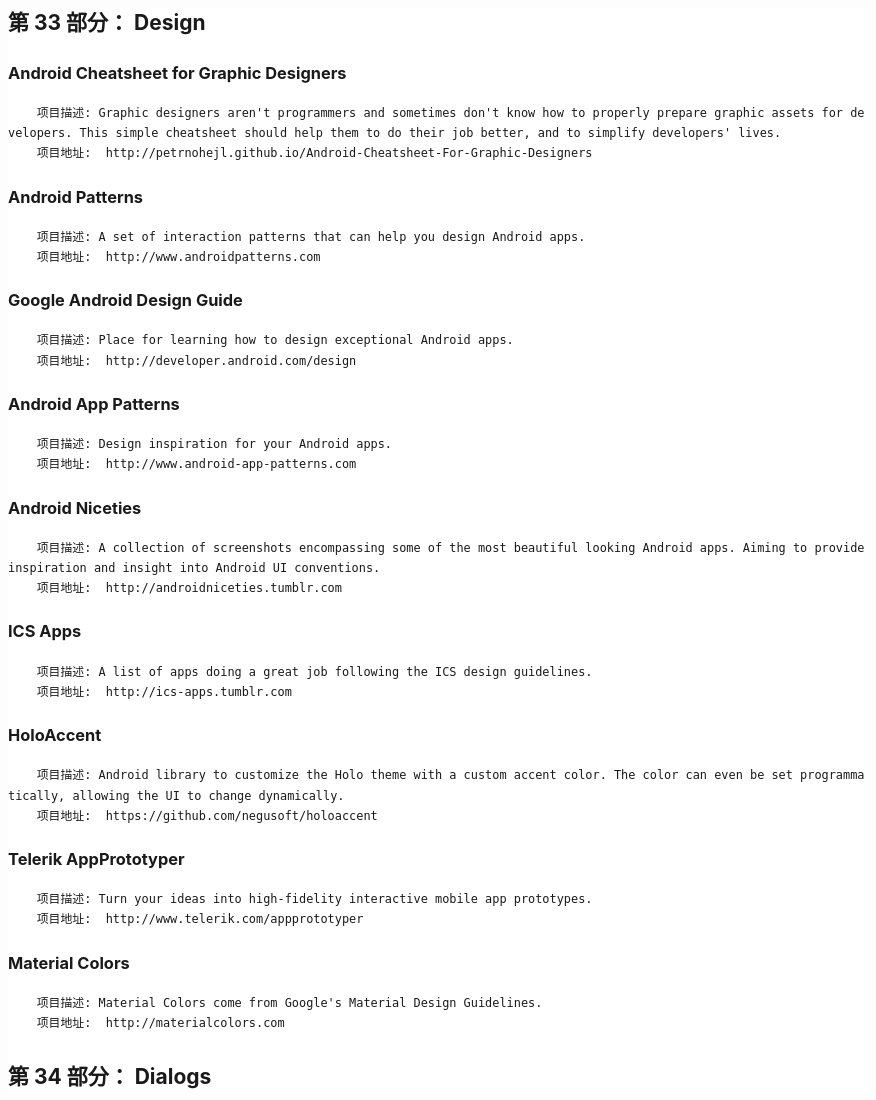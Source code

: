 
## 第 33 部分：  Design

### Android Cheatsheet for Graphic Designers
		项目描述: Graphic designers aren't programmers and sometimes don't know how to properly prepare graphic assets for developers. This simple cheatsheet should help them to do their job better, and to simplify developers' lives.
		项目地址:  http://petrnohejl.github.io/Android-Cheatsheet-For-Graphic-Designers 


### Android Patterns
		项目描述: A set of interaction patterns that can help you design Android apps.
		项目地址:  http://www.androidpatterns.com 


### Google Android Design Guide
		项目描述: Place for learning how to design exceptional Android apps.
		项目地址:  http://developer.android.com/design 


### Android App Patterns
		项目描述: Design inspiration for your Android apps.
		项目地址:  http://www.android-app-patterns.com 


### Android Niceties
		项目描述: A collection of screenshots encompassing some of the most beautiful looking Android apps. Aiming to provide inspiration and insight into Android UI conventions.
		项目地址:  http://androidniceties.tumblr.com 


### ICS Apps
		项目描述: A list of apps doing a great job following the ICS design guidelines.
		项目地址:  http://ics-apps.tumblr.com 


### HoloAccent
		项目描述: Android library to customize the Holo theme with a custom accent color. The color can even be set programmatically, allowing the UI to change dynamically.
		项目地址:  https://github.com/negusoft/holoaccent 


### Telerik AppPrototyper
		项目描述: Turn your ideas into high-fidelity interactive mobile app prototypes.
		项目地址:  http://www.telerik.com/appprototyper 


### Material Colors
		项目描述: Material Colors come from Google's Material Design Guidelines.
		项目地址:  http://materialcolors.com 


## 第 34 部分：  Dialogs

» **EXERCISE**
Produce a verbatim transcription of every line in the listing, images omitted.

» **OUTPUT FOR THIS EXERCISE**
Source code

: 
## 第 33 部分：  Design

### Android Cheatsheet for Graphic Designers
		项目描述: Graphic designers aren't programmers and sometimes don't know how to properly prepare graphic assets for developers. This simple cheatsheet should help them to do their job better, and to simplify developers' lives.
		项目地址:  http://petrnohejl.github.io/Android-Cheatsheet-For-Graphic-Designers 


### Android Patterns
		项目描述: A set of interaction patterns that can help you design Android apps.
		项目地址:  http://www.androidpatterns.com 


### Google Android Design Guide
		项目描述: Place for learning how to design exceptional Android apps.
		项目地址:  http://developer.android.com/design 


### Android App Patterns
		项目描述: Design inspiration for your Android apps.
		项目地址:  http://www.android-app-patterns.com 


### Android Niceties
		项目描述: A collection of screenshots encompassing some of the most beautiful looking Android apps. Aiming to provide inspiration and insight into Android UI conventions.
		项目地址:  http://androidniceties.tumblr.com 


### ICS Apps
		项目描述: A list of apps doing a great job following the ICS design guidelines.
		项目地址:  http://ics-apps.tumblr.com 


### HoloAccent
		项目描述: Android library to customize the Holo theme with a custom accent color. The color can even be set programmatically, allowing the UI to change dynamically.
		项目地址:  https://github.com/negusoft/holoaccent 


### Telerik AppPrototyper
		项目描述: Turn your ideas into high-fidelity interactive mobile app prototypes.
		项目地址:  http://www.telerik.com/appprototyper 


### Material Colors
		项目描述: Material Colors come from Google's Material Design Guidelines.
		项目地址:  http://materialcolors.com 


## 第 34 部分：  Dialogs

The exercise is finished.